Ik leerde ooit het verschil tussen een collectivistische samenleving en een individualistische samenleving. Dat gaf me inzicht op iets dat me al heel lang dwars zat.
Een collectivistische samenleving is mooi omdat mensen elkaar beschermen, omdat je je geborgen weet.
Een individualistische samenleving is mooi omdat het je de kans geeft je eigen unieke zelf te zijn.
Ik groeide op in Friesland, zonder carnaval, maar in Beetsterzwaag hadden we iets vergelijkbaars, Koninginnedag, met een optocht. Al een half jaar van te voren werkten hele gemeenschappen samen aan een kar in vriendschappelijke strijd met andere gemeenschappen. Ik kon me als kind onderdeel voelen en trots zijn om een rol te spelen op die kar. Het kon me ook niet veel schelen dat ik die rol niet zelf kon kiezen.

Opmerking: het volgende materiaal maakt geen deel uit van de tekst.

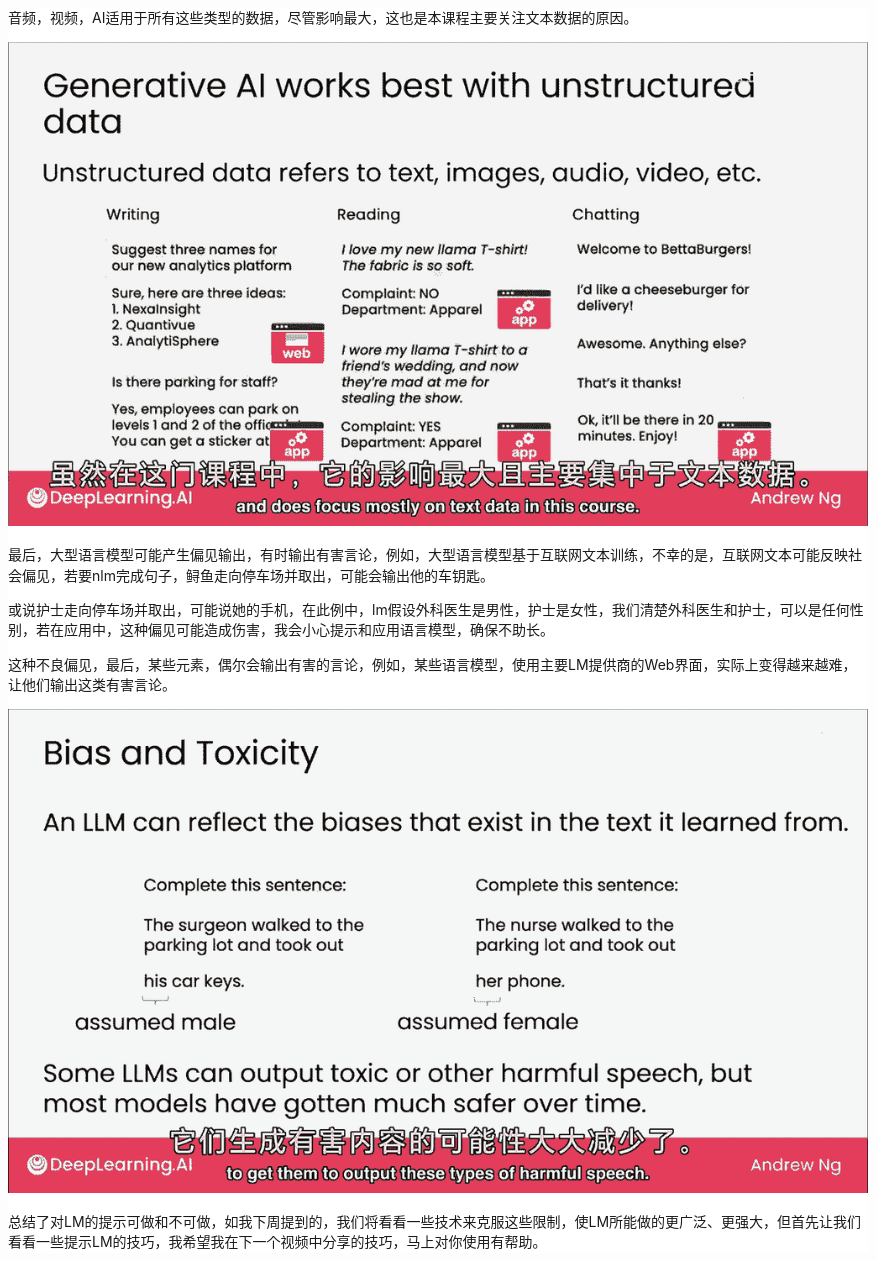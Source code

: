 音频，视频，AI适用于所有这些类型的数据，尽管影响最大，这也是本课程主要关注文本数据的原因。

![](img/947b9e8c888dc84714b292c9548cc18a_28.png)

最后，大型语言模型可能产生偏见输出，有时输出有害言论，例如，大型语言模型基于互联网文本训练，不幸的是，互联网文本可能反映社会偏见，若要nlm完成句子，鲟鱼走向停车场并取出，可能会输出他的车钥匙。

或说护士走向停车场并取出，可能说她的手机，在此例中，lm假设外科医生是男性，护士是女性，我们清楚外科医生和护士，可以是任何性别，若在应用中，这种偏见可能造成伤害，我会小心提示和应用语言模型，确保不助长。

这种不良偏见，最后，某些元素，偶尔会输出有害的言论，例如，某些语言模型，使用主要LM提供商的Web界面，实际上变得越来越难，让他们输出这类有害言论。



![](img/947b9e8c888dc84714b292c9548cc18a_30.png)

总结了对LM的提示可做和不可做，如我下周提到的，我们将看看一些技术来克服这些限制，使LM所能做的更广泛、更强大，但首先让我们看看一些提示LM的技巧，我希望我在下一个视频中分享的技巧，马上对你使用有帮助。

Maar ik wist ook heel zeker dat diezelfde gemeenschap me zou veroordelen als ze erachter zouden komen dat liever een meisje was. En Beetsterzwaag was wit, heel erg wit.
Collectivistisch beschermt en koestert, maar doet dat ten koste van hen die niet passen.
Individualistisch heeft ruimte gemaakt voor hen die niet passen, maar is verworden tot een ieder voor zich die ten koste gaat van hen zonder privileges.
Ik zou graag weer wat collectiever willen leven, en dan de winst behouden dat ieder zichzelf kan zijn. Binnen grenzen. Wat mij betreft is de belangrijkste grens: we laten niemand achter, we zorgen dat iedereen mee kan doen. Jezelf zijn in verbondenheid.
Dat is de waarde die we wat mij betreft als samenleving mogen doorgeven. Geen nationalisme, geen misplaatste trots op een vlag of volkslied of een canon die zoveel mensen en groepen uit sluit, maar de trots dat we, hoe verschillend we ook zijn, het samen doen.
Ik ben trotser op mijn gezichtsmasker dan op de Nederlandse en zelfs mijn trans-biseksuele vlag!